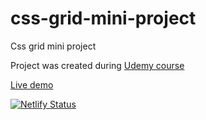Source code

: # css-grid-mini-project
Css grid mini project

Project was created during [Udemy course](https://www.udemy.com/course/in-depth-html-css-course-build-responsive-websites/)


[Live demo](https://nostalgic-kirch-c43289.netlify.app/)

[![Netlify Status](https://api.netlify.com/api/v1/badges/27205058-3f45-41a2-a54c-2944f340b464/deploy-status)](https://app.netlify.com/sites/nostalgic-kirch-c43289/deploys)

:::::

## [WORK TASK]
Copy the entries above verbatim. Pictures do not belong in the copy.

## [TASK OUTPUT]
Source code

: # css-grid-mini-project
Css grid mini project

Project was created during [Udemy course](https://www.udemy.com/course/in-depth-html-css-course-build-responsive-websites/)


[Live demo](https://nostalgic-kirch-c43289.netlify.app/)

[![Netlify Status](https://api.netlify.com/api/v1/badges/27205058-3f45-41a2-a54c-2944f340b464/deploy-status)](https://app.netlify.com/sites/nostalgic-kirch-c43289/deploys)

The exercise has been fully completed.